A few days later I went to my car in the faculty parking lot and affixed to my windshield wiper was a piece of paper with these words written in bold black ink: “Go Back Where You Came From!” I was stunned. Because I was running late to pick up my children, I placed the note in my bag and reported it the next day. A  week later, in the faculty newsletter, I printed the note and wrote a poem in response, the gist of which was: ”I am right where I came from but technically only the indigenous people have claim to this land because no matter how many generations you have been here, like  me, your people came here on boats, voluntarily seeking better. My people were kidnapped and forced to be here to profit your ancestors, so I have sweated the right to be here.”

That was not the first time I was told to go back where I came from. It happened in New York many years before when I was an undergraduate student and babysat a rich boy in upper Manhattan three days a week after classes. Once, an elderly woman in the building where I worked, while riding the elevator, looked sternly at me from the opposite side and crossly said, “What are you doing here! Why don’t you people go back to where you came from?” Her hatred was so palpable. I stood where I was, speechless. I was only 17 then and I truly wondered why white people were so hateful. There is still a part of me that doesn’t understand such a stance–this idea that they belong, but we don’t. Curious, the blindness of white supremacy. As a fairly recent immigrant to the US, I found the racism and ignorance puzzling and vexing. Relating the incident to my mother when I arrived, her attitude was: “Don’t tek on them people. Tell them you belong as much as they do, and besides our bauxite and sugar are increasing their wealth.” In the 1970s, Jamaica was the third largest exporter of bauxite to the US.

Belonging is neither assigned nor granted, nor is it a privilege bestowed. Belonging is understood as a right. I belong because I am human, because my ancestors have contributed because, because… really, I don’t need a reason. Perhaps it was my mother’s staunch, arrogant attitude that buoyed me up so even in those instances, when white Americans tried to make me feel as if I did not belong, my response was always almost indignation and back in their face attitude. I have infused my children with this same attitude, except I have extended it to the world, always saying to them, “You are a citizen of the world, and wherever you want to travel and live you have a right, and you belong.” 

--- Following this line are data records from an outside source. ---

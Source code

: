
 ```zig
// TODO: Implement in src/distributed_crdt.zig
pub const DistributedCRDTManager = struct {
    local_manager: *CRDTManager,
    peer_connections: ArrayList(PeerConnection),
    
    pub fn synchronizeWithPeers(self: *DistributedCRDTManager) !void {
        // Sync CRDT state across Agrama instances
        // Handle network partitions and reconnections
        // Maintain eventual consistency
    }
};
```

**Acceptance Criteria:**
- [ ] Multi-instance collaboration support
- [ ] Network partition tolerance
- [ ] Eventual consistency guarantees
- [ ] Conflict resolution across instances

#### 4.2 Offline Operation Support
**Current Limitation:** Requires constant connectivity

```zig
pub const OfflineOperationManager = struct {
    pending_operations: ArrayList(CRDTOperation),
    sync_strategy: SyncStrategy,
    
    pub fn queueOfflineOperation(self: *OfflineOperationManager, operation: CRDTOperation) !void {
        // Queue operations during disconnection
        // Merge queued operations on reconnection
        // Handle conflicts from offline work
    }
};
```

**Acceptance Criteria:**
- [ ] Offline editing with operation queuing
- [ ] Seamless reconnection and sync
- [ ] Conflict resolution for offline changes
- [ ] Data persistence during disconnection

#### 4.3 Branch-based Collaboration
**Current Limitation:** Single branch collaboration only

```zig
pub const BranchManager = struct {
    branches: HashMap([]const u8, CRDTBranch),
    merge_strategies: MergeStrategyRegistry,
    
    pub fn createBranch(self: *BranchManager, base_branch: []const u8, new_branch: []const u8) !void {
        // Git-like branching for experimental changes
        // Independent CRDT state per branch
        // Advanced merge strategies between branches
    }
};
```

When I moved to New York, I discovered Langston Hughes while completing my final year of high school. His poem, “I, Too” has always resonated with me, as it so eloquently articulates the disenfranchisement of African-Americans. 

              I, too, sing America.
              I am the darker brother.
              They send me to eat in the kitchen
              When company comes,
              But I laugh,
              And eat well,
              And grow strong.

Though Langston Hughes wrote that poem more than 50 years ago, it is still relevant and dialogues with the Black Lives Matter Movement. As Black people, we always have to declare that we struggled and contributed and helped to shape the culture of all the Americas, so therefore we belong. Sometimes, however, the racism and constant need to protect yourself and your children makes you not want to belong, makes you want to find a safe place to flee. 

Yes, white brothers and sisters, “I too, sing America.” And when the white racist raises his ugly head, I just walk away and keep moving, the sea in my ear, my ancestors singing the water, I’m never far, I’m always here, the sea is the largest body so you can’t help but belong. 

Opal Palmer Adisa is a Ja-American writer who currently resides in Jamaica but has lived and taught in the Oakland Bay Area for over 25 years.  She has published 20 collections of poetry, short stories, two novels and three children’s books. She is a cultural activist and gender specialist at The UWI, Mona, Institute for Gender and Development Studies.